Auf diesem Hof mit ca 13 Hektar Land hatten beide sofort sehr viel zu tun mit Vieh, Landumbruch, Drainage und Fischerei. Sie  hatten  ein Pferd, Kühe, Schafe und Ziegen, Hühner, Zwerghühner und Fische (in der Küddow), im Garten Gemüse, Blumen

und  eine Obstplantage. All dies musste Gisela schon bald allein bewirtschaften, da ihr Mann schon im August 1939 zum Militär eingezogen wurde und von da an von der Ostfront  nur noch zu kurzen Urlaubsbesuchen kommen konnte.

"Niemand-sieht-mich"   Ölbild von H.Lehner

Außerdem planten sie weitere Gebäude, um  dort  künstlerische   Leute aus den verschiedensten Völkern Europas jährlich zu einem Kongress versammeln zu können. Vorgespräche mit Felix Timmermans und Svend Fleuron für diese Begegnungsstätte für Künstler hatten schon stattgefunden.Der Krieg machte diese Pläne zunichte.

1940,1942 und 1944 brachte Gisela hier ihre drei ältesten Kinder zur Welt.

Der kleine Hof Michlerstal Niemand-sieht-mich-wirkt heute , als wäre die Zeit stehengeblieben.

Man fährt durch einen Wald mit alten Kiefern, dann öffnet sich die Szene:Einige kleine alte Gebäude werden sichtbar, davor blüht der Mohn. Neugierig schaut eine Ziege aus der Stalltür, Hunde schlagen an, ein Kätzchen begrüßt den Besucher. Im Hintergrund schattern Enten , Hühner scharren neben dem Holzstoß. Eingezäunt ein ordentlicher Gemüsegarten und eine Obstwiese. Hinunter zur Küddow, einem Fluß mit starker Strömung, erstrecken sich die Heuwiesen, wo der Storch die Nahrung für seinen Nachwuchs holt.

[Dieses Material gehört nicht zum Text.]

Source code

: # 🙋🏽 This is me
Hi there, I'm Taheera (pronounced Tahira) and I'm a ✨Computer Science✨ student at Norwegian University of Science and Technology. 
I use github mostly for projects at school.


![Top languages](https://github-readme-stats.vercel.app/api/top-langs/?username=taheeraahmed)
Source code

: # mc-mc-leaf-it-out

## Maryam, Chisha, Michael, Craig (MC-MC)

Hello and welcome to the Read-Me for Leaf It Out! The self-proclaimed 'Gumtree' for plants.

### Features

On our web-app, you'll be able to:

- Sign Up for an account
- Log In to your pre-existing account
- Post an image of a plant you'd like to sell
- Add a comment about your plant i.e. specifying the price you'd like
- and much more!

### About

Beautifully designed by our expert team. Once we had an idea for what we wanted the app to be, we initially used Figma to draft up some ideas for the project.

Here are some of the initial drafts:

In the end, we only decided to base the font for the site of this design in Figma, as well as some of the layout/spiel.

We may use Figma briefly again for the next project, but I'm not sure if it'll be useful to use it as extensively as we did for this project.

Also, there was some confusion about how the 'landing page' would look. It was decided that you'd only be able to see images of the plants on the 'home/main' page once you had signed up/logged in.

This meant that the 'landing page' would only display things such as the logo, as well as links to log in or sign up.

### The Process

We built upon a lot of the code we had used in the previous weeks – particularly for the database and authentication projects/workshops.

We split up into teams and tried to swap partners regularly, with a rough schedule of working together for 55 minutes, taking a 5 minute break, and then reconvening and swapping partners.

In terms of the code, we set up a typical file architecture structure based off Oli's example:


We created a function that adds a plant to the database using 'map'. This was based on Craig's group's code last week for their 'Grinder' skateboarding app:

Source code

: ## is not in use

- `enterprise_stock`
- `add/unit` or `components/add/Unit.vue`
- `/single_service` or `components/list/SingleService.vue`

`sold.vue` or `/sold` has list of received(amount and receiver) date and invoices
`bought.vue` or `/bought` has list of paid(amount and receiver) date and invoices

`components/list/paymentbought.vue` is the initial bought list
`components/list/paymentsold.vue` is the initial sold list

Ganz ähnlich wie der Hof im Sommer 2008 sich darbietet, muss er auch im Sommer 1944, dem letzten Sommer, den Gisela Lehner dort erlebte, ausgesehen haben.

Am 24.  Januar  musste Giesela Lehner mit den drei kleinen Kindern (5 J., 3 J., 2 Monate alt) im Lazarettzug  Richtung Westen bei Schnee und eisiger Kälte  flüchten.

Die 1. Etappe führte sie bis Grimmen in Vorpommern bzw. Holthof, die 2. nach Teutendorf (Mecklenburg), sie war  mit drei ihrer Schwestern und deren 7 kleinen Söhnen unterwegs. Die 3. Etappe   der Flucht führte im Treck über Schlutrup und Eutin nach Suchsdorf bei Kiel, die 4. Etappe schließlich von Norddeutschland nach Lorsch in Hessen, wo  ihre Schwägerin im Forsthaus neben der Nibelungenhalle wohnte. Hier kamen GL und ihre Schwester samt Kindern in beengten Verhältnissen unter. Sie hatten außer ihrem Leben fast nichts retten können.

Die Lorscher Nibelungenhalle, rechts im Hintergrund das Forsthaus, Aquarell von 1948, vermutlich Gemeinschaftsarbeit beider Künstler.

Das Trauma von Krieg, Flucht und Vertreibung hat GL wohl unterschwellig ein Leben lang begleitet und belastet, auch wenn sie stets vermieden hat, es zu thematisieren, es war sicher zu schmerzhaft, auch nur daran zu rühren.